Optimising Lockdown Policies for Epidemic Control using Reinforcement Learning
This addresses the challenge of optimizing lockdown policies during pandemics like Covid-19 for policymakers, though it appears incremental as it applies existing reinforcement learning methods to this specific domain.
The paper tackles the problem of balancing health and economic considerations in epidemic control by proposing a reinforcement learning algorithm to compute lockdown policies for individual cities or regions based on disease parameters and population characteristics, showing it as a viable quantitative approach.

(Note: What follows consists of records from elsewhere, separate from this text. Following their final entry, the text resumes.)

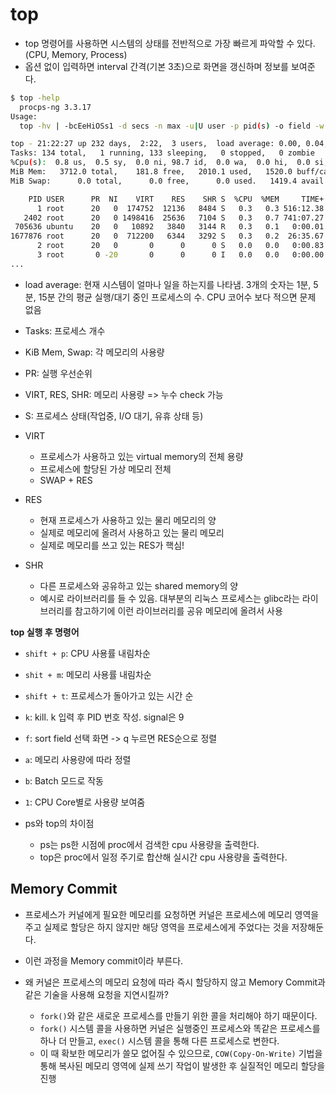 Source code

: # top

- top 명령어를 사용하면 시스템의 상태를 전반적으로 가장 빠르게 파악할 수 있다. (CPU, Memory, Process)
- 옵션 없이 입력하면 interval 간격(기본 3초)으로 화면을 갱신하며 정보를 보여준다.

```bash
$ top -help
  procps-ng 3.3.17
Usage:
  top -hv | -bcEeHiOSs1 -d secs -n max -u|U user -p pid(s) -o field -w [cols]
```

```bash
top - 21:22:27 up 232 days,  2:22,  3 users,  load average: 0.00, 0.04, 0.05
Tasks: 134 total,   1 running, 133 sleeping,   0 stopped,   0 zombie
%Cpu(s):  0.8 us,  0.5 sy,  0.0 ni, 98.7 id,  0.0 wa,  0.0 hi,  0.0 si,  0.0 st
MiB Mem:   3712.0 total,    181.8 free,   2010.1 used,   1520.0 buff/cache
MiB Swap:      0.0 total,      0.0 free,      0.0 used.   1419.4 avail Mem 

    PID USER      PR  NI    VIRT    RES    SHR S  %CPU  %MEM     TIME+ COMMAND                                                 
      1 root      20   0  174752  12136   8484 S   0.3   0.3 516:12.38 systemd                                                 
   2402 root      20   0 1498416  25636   7104 S   0.3   0.7 741:07.27 containerd                                              
 705636 ubuntu    20   0   10892   3840   3144 R   0.3   0.1   0:00.01 top                                                     
1677876 root      20   0  712200   6344   3292 S   0.3   0.2  26:35.67 containerd-shim                                         
      2 root      20   0       0      0      0 S   0.0   0.0   0:00.83 kthreadd                                                
      3 root       0 -20       0      0      0 I   0.0   0.0   0:00.00 rcu_gp                                                  
...        
```

- load average: 현재 시스템이 얼마나 일을 하는지를 나타냄. 3개의 숫자는 1분, 5분, 15분 간의 평균 실행/대기 중인 프로세스의 수. CPU 코어수 보다 적으면 문제 없음
- Tasks: 프로세스 개수
- KiB Mem, Swap: 각 메모리의 사용량
- PR: 실행 우선순위
- VIRT, RES, SHR: 메모리 사용량 => 누수 check 가능
- S: 프로세스 상태(작업중, I/O 대기, 유휴 상태 등)

- VIRT
    - 프로세스가 사용하고 있는 virtual memory의 전체 용량
    - 프로세스에 할당된 가상 메모리 전체
    - SWAP + RES
- RES
    - 현재 프로세스가 사용하고 있는 물리 메모리의 양
    - 실제로 메모리에 올려서 사용하고 있는 물리 메모리
    - 실제로 메모리를 쓰고 있는 RES가 핵심!
- SHR
    - 다른 프로세스와 공유하고 있는 shared memory의 양
    - 예시로 라이브러리를 들 수 있음. 대부분의 리눅스 프로세스는 glibc라는 라이브러리를 참고하기에 이런 라이브러리를 공유 메모리에 올려서 사용

**top 실행 후 명령어**

- `shift + p`: CPU 사용률 내림차순
- `shit + m`: 메모리 사용률 내림차순
- `shift + t`: 프로세스가 돌아가고 있는 시간 순
- `k`: kill. k 입력 후 PID 번호 작성. signal은 9
- `f`: sort field 선택 화면 -> q 누르면 RES순으로 정렬
- `a`: 메모리 사용량에 따라 정렬
- `b`: Batch 모드로 작동
- `1`: CPU Core별로 사용량 보여줌
  
- ps와 top의 차이점
    - ps는 ps한 시점에 proc에서 검색한 cpu 사용량을 출력한다.
    - top은 proc에서 일정 주기로 합산해 실시간 cpu 사용량을 출력한다. 

## Memory Commit

- 프로세스가 커널에게 필요한 메모리를 요청하면 커널은 프로세스에 메모리 영역을 주고 실제로 할당은 하지 않지만 해당 영역을 프로세스에게 주었다는 것을 저장해둔다.
- 이런 과정을 Memory commit이라 부른다.

- 왜 커널은 프로세스의 메모리 요청에 따라 즉시 할당하지 않고 Memory Commit과 같은 기술을 사용해 요청을 지연시킬까?
    - `fork()`와 같은 새로운 프로세스를 만들기 위한 콜을 처리해야 하기 때문이다.
    - `fork()` 시스템 콜을 사용하면 커널은 실행중인 프로세스와 똑같은 프로세스를 하나 더 만들고, `exec()` 시스템 콜을 통해 다른 프로세스로 변한다.
    - 이 때 확보한 메모리가 쓸모 없어질 수 있으므로, `COW(Copy-On-Write)` 기법을 통해 복사된 메모리 영역에 실제 쓰기 작업이 발생한 후 실질적인 메모리 할당을 진행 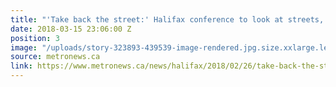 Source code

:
 ```yaml
---
title: "'Take back the street:' Halifax conference to look at streets, and parks too"
date: 2018-03-15 23:06:00 Z
position: 3
image: "/uploads/story-323893-439539-image-rendered.jpg.size.xxlarge.letterbox.jpg"
source: metronews.ca
link: https://www.metronews.ca/news/halifax/2018/02/26/take-back-the-street-halifax-conference-to-look-at-streets-and-parks-too.html
---
```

In the context of the ongoing Covid-19 pandemic, several reports and studies have attempted to model and predict the spread of the disease. There is also intense debate about policies for limiting the damage, both to health and to the economy. On the one hand, the health and safety of the population is the principal consideration for most countries. On the other hand, we cannot ignore the potential for long-term economic damage caused by strict nation-wide lockdowns. In this working paper, we present a quantitative way to compute lockdown decisions for individual cities or regions, while balancing health and economic considerations. Furthermore, these policies are learnt automatically by the proposed algorithm, as a function of disease parameters (infectiousness, gestation period, duration of symptoms, probability of death) and population characteristics (density, movement propensity). We account for realistic considerations such as imperfect lockdowns, and show that the policy obtained using reinforcement learning is a viable quantitative approach towards lockdowns.